Patrícia Barão
Patrícia Barão
vice-presidente da APEMIP

Entre o caos do acesso à habitação e a urgência de soluções reais

26/03/2025

O valor das rendas disparou, a oferta de habitação acessível encolheu e milhares de pessoas vivem sem possibilidades de comprar ou arrendar uma casa. O problema deixou de ser exclusivo de determinados grupos sociais e tornou-se uma ferida aberta que atinge cada vez mais famílias, jovens e até profissionais qualificados. Mas, enquanto o país se debate com este colapso habitacional, há uma outra realidade cada vez mais visível: a dos imigrantes que chegam sem condições e acabam empilhados em apartamentos sobrelotados, onde dezenas de pessoas dividem um espaço pensado para três ou quatro.
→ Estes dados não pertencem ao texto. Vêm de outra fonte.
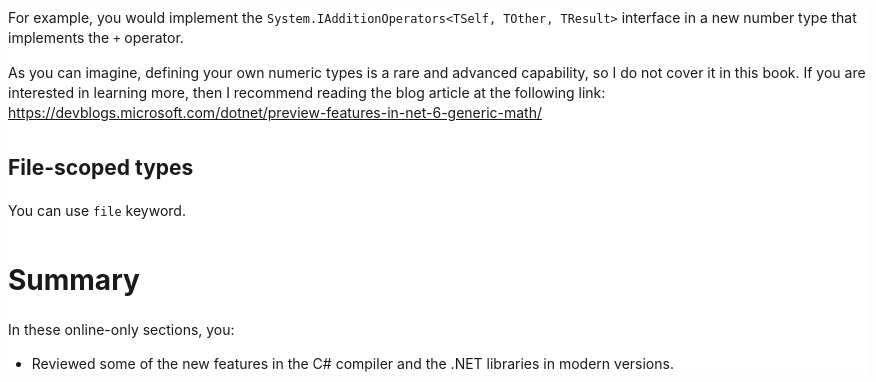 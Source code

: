 For example, you would implement the `System.IAdditionOperators<TSelf, TOther, TResult>` interface in a new number type that implements the `+` operator.

As you can imagine, defining your own numeric types is a rare and advanced capability, so I do not cover it in this book. If you are interested in learning more, then I recommend reading the blog article at the following link: https://devblogs.microsoft.com/dotnet/preview-features-in-net-6-generic-math/

## File-scoped types

You can use `file` keyword.

# Summary

In these online-only sections, you:
- Reviewed some of the new features in the C# compiler and the .NET libraries in modern versions.
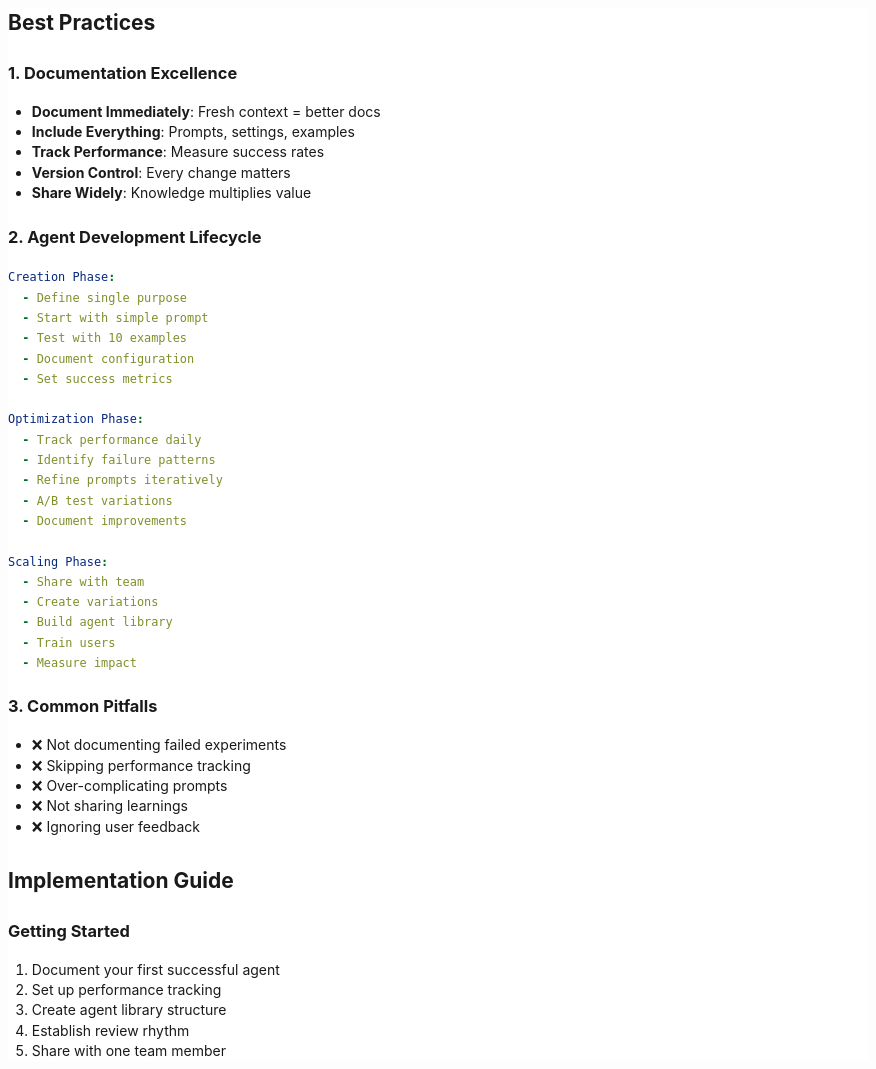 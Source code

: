 ## Best Practices

### 1. Documentation Excellence
- **Document Immediately**: Fresh context = better docs
- **Include Everything**: Prompts, settings, examples
- **Track Performance**: Measure success rates
- **Version Control**: Every change matters
- **Share Widely**: Knowledge multiplies value

### 2. Agent Development Lifecycle
```yaml
Creation Phase:
  - Define single purpose
  - Start with simple prompt
  - Test with 10 examples
  - Document configuration
  - Set success metrics

Optimization Phase:
  - Track performance daily
  - Identify failure patterns
  - Refine prompts iteratively
  - A/B test variations
  - Document improvements

Scaling Phase:
  - Share with team
  - Create variations
  - Build agent library
  - Train users
  - Measure impact
```

### 3. Common Pitfalls
- ❌ Not documenting failed experiments
- ❌ Skipping performance tracking
- ❌ Over-complicating prompts
- ❌ Not sharing learnings
- ❌ Ignoring user feedback

## Implementation Guide

### Getting Started
1. Document your first successful agent
2. Set up performance tracking
3. Create agent library structure
4. Establish review rhythm
5. Share with one team member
O cenário é de um paradoxo cruel. De um lado, milhares de casas vazias, edifícios devolutos e património público ao abandono. Do outro, famílias inteiras sem um teto, jovens sem perspetivas de emancipação e trabalhadores estrangeiros que, na ilusão de uma vida melhor, são explorados e obrigados a viver em condições indignas, muitas vezes sem contrato e sem direitos. Em Lisboa e no Porto, apartamentos minúsculos são transformados em dormitórios clandestinos, onde cada centímetro quadrado se torna um espaço arrendado a preço de ouro. A habitação, que deveria ser um direito, transformou-se num luxo inacessível.

A crise de acesso à habitação já não é apenas um problema estatístico, é um drama humano visível a quem circula nas grandes cidades. As barracas e os bairros informais estão de volta, num regresso sombrio a um passado que o país acreditava ter deixado para trás.

A solução não está em medidas paliativas ou planos emergenciais que apenas remendam o problema sem atacá-lo na raiz. É preciso ações estruturais, é preciso decisões políticas sustentadas e corajosas. Há um património imobiliário público que permanece vazio enquanto milhares de cidadãos estão cansados de procurar alternativas. O Estado e os municípios precisam de um compromisso sério para requalificar estes imóveis e colocá-los ao serviço da população. Políticas de incentivos fiscais e parcerias público-privadas são ferramentas eficazes, temos o exemplo da nossa vizinha Espanha, é possível desde que haja vontade política. 

Além disso, o Build to Rent, construção de habitação acessível exclusivamente para arrendamento a preços controlados, não pode ser apenas um conceito teórico. Precisa de sair do papel e materializar-se em edifícios reais, com contratos estáveis e rendas justas, aliviando a pressão sobre os centros urbanos e oferecendo dignidade a milhares de pessoas.

Outra estratégia que já demonstrou resultados noutros países é a partilha de habitação entre seniores e estudantes universitários. Esta solução poderia ser amplamente incentivada, beneficiando a população com mais idade, que encontram companhia e um rendimento extra, enquanto os jovens teriam a oportunidade de viver em casas onde pudessem pagar uma renda.

É urgente enfrentar o problema dos alojamentos ilegais e sobrelotados que exploram imigrantes em situação vulnerável. A fiscalização tem de ser mais eficaz e as autarquias precisam de garantir alternativas dignas para quem chega ao país à procura de uma vida melhor. O crescimento económico de Portugal não pode ser feito à custa da precariedade e da desumanização.

Cada dia que passa sem soluções concretas é mais um dia em que o futuro se torna mais incerto para milhares de pessoas. O acesso à habitação não pode ser um privilégio. Ser notícia nos telejornais não basta, é preciso haver vontade política para mudar e agir com medidas reais.